Many people aren't aware that all of the proceeds from life insurance policies that they own at death will be included their estate for estate tax purposes. This is because if the policy owner can withdraw the cash value and change the beneficiary, then the policy owner will be deemed to have incidents of ownership over the proceeds and the IRS and, if applicable, state taxing authorities, can then tax the proceeds at death.
Thus, if you own a $2,000,000 term life insurance policy at the time of your death, then the insurance proceeds will already use up more than half of your $3,500,000 exemption from federal estate taxes. The result is even worse if your state collects estate taxes since most state estate tax exemptions remain at or below $1,000,000.
How an Irrevocable Life Insurance Trust Works
One way to avoid the taxing of life insurance proceeds at death is to establish an Irrevocable Life Insurance Trust, or ILIT for short.

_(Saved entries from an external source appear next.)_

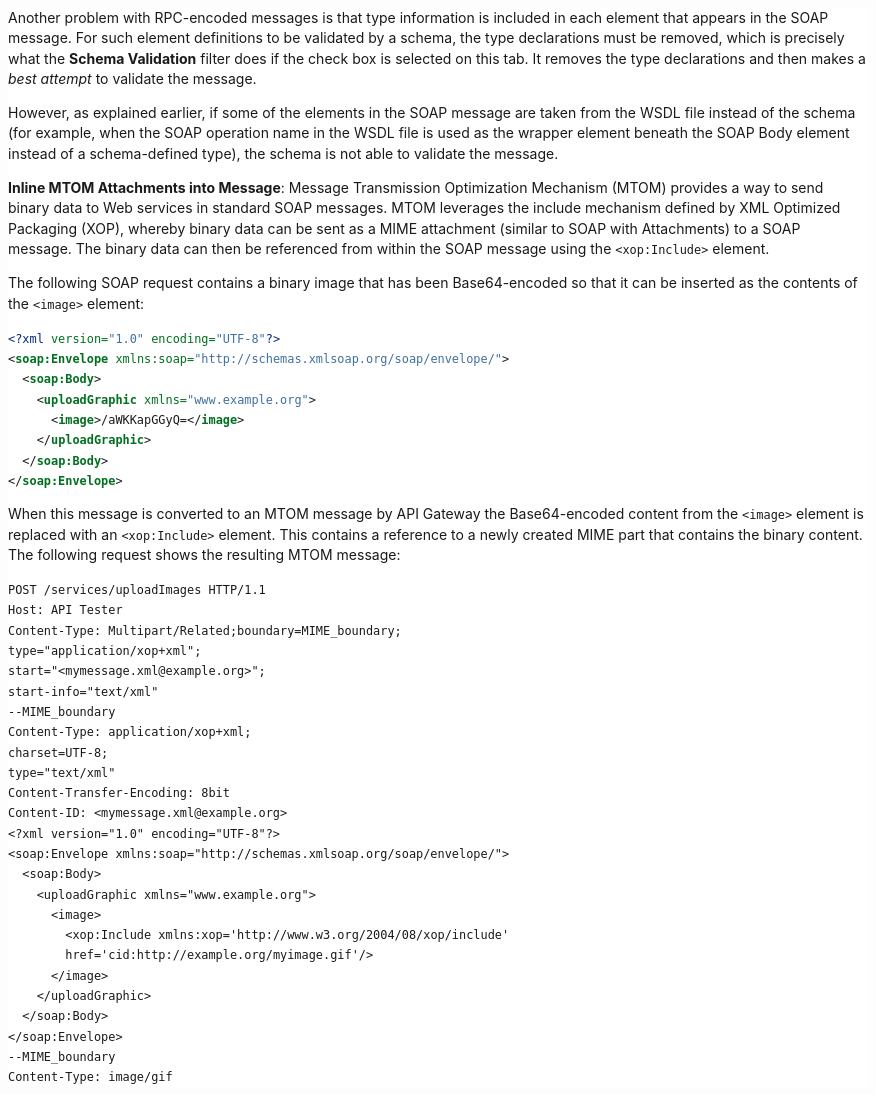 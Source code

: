 Another problem with RPC-encoded messages is that type information is included in each element that appears in the SOAP message. For such element definitions to be validated by a schema, the type declarations must be removed, which is precisely what the **Schema Validation**
filter does if the check box is selected on this tab. It removes the type declarations and then makes a *best attempt*
to validate the message.

However, as explained earlier, if some of the elements in the SOAP message are taken from the WSDL file instead of the schema (for example, when the SOAP operation name in the WSDL file is used as the wrapper element beneath the SOAP Body element instead of a schema-defined type), the schema is not able to validate the message.

**Inline MTOM Attachments into Message**:
Message Transmission Optimization Mechanism (MTOM) provides a way to send binary data to Web services in standard SOAP messages. MTOM leverages the include mechanism defined by XML Optimized Packaging (XOP), whereby binary data can be sent as a MIME attachment (similar to SOAP with Attachments) to a SOAP message. The binary data can then be referenced from within the SOAP message using the `<xop:Include>`
element.

The following SOAP request contains a binary image that has been Base64-encoded so that it can be inserted as the contents of the `<image>`
element:

```xml
<?xml version="1.0" encoding="UTF-8"?>
<soap:Envelope xmlns:soap="http://schemas.xmlsoap.org/soap/envelope/">
  <soap:Body>
    <uploadGraphic xmlns="www.example.org">
      <image>/aWKKapGGyQ=</image>
    </uploadGraphic>
  </soap:Body>
</soap:Envelope>
```

When this message is converted to an MTOM message by API Gateway
the Base64-encoded content from the `<image>`
element is replaced with an `<xop:Include>`
element. This contains a reference to a newly created MIME part that contains the binary content. The following request shows the resulting MTOM message:

```
POST /services/uploadImages HTTP/1.1
Host: API Tester
Content-Type: Multipart/Related;boundary=MIME_boundary;
type="application/xop+xml";
start="<mymessage.xml@example.org>";
start-info="text/xml"
--MIME_boundary
Content-Type: application/xop+xml;
charset=UTF-8;
type="text/xml"
Content-Transfer-Encoding: 8bit
Content-ID: <mymessage.xml@example.org>
<?xml version="1.0" encoding="UTF-8"?>
<soap:Envelope xmlns:soap="http://schemas.xmlsoap.org/soap/envelope/">
  <soap:Body>
    <uploadGraphic xmlns="www.example.org">
      <image>
        <xop:Include xmlns:xop='http://www.w3.org/2004/08/xop/include'
        href='cid:http://example.org/myimage.gif'/>
      </image>
    </uploadGraphic>
  </soap:Body>
</soap:Envelope>
--MIME_boundary
Content-Type: image/gif
``` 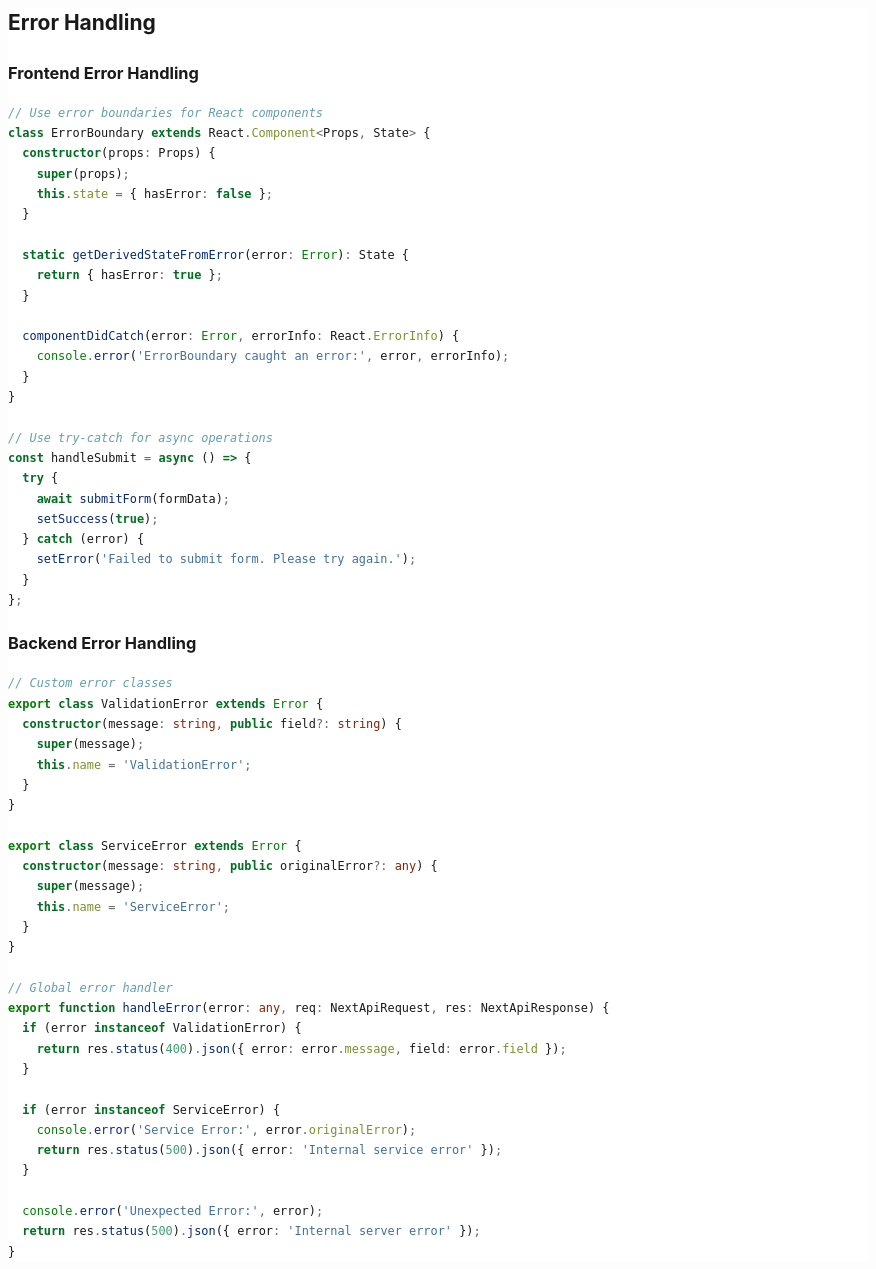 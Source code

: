 ## Error Handling

### Frontend Error Handling
```typescript
// Use error boundaries for React components
class ErrorBoundary extends React.Component<Props, State> {
  constructor(props: Props) {
    super(props);
    this.state = { hasError: false };
  }
  
  static getDerivedStateFromError(error: Error): State {
    return { hasError: true };
  }
  
  componentDidCatch(error: Error, errorInfo: React.ErrorInfo) {
    console.error('ErrorBoundary caught an error:', error, errorInfo);
  }
}

// Use try-catch for async operations
const handleSubmit = async () => {
  try {
    await submitForm(formData);
    setSuccess(true);
  } catch (error) {
    setError('Failed to submit form. Please try again.');
  }
};
```

### Backend Error Handling
```typescript
// Custom error classes
export class ValidationError extends Error {
  constructor(message: string, public field?: string) {
    super(message);
    this.name = 'ValidationError';
  }
}

export class ServiceError extends Error {
  constructor(message: string, public originalError?: any) {
    super(message);
    this.name = 'ServiceError';
  }
}

// Global error handler
export function handleError(error: any, req: NextApiRequest, res: NextApiResponse) {
  if (error instanceof ValidationError) {
    return res.status(400).json({ error: error.message, field: error.field });
  }
  
  if (error instanceof ServiceError) {
    console.error('Service Error:', error.originalError);
    return res.status(500).json({ error: 'Internal service error' });
  }
  
  console.error('Unexpected Error:', error);
  return res.status(500).json({ error: 'Internal server error' });
}
```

An ILIT is a type of irrevocable trust that is specifically designed to hold and own life insurance policies. Once the ILIT has been set up, you will transfer ownership of your life insurance policies to the Trustee of the ILIT. While you can't be a Trustee of the ILIT - otherwise you'll be deemed to have incidents of ownership in the life insurance - your spouse and/or children can be Trustees.
Once you've transferred ownership of the life insurance to the Trustee of the ILIT, you will have given up all of your incidents of ownership over the policies. Since you'll no longer own the policies, the proceeds can't be taxed in your estate when you die.
Who Are the Beneficiaries of an ILIT?
The ILIT will also be designated as the primary beneficiary of your life insurance policies. Thus, after you die, the insurance proceeds will be deposited into the ILIT and held in trust for the benefit of your spouse during his or her remaining lifetime, and then the balance will pass to your children or other beneficiaries. Aside from this, the ILIT can provide your family with a quick source of cash to pay your estate tax bill while at the same time not increase your overall estate tax burden.
Another benefit of the ILIT is that since the insurance proceeds will be held in trust for the benefit of your spouse instead of going directly to your spouse, the proceeds can't be taxed in your spouse's estate either.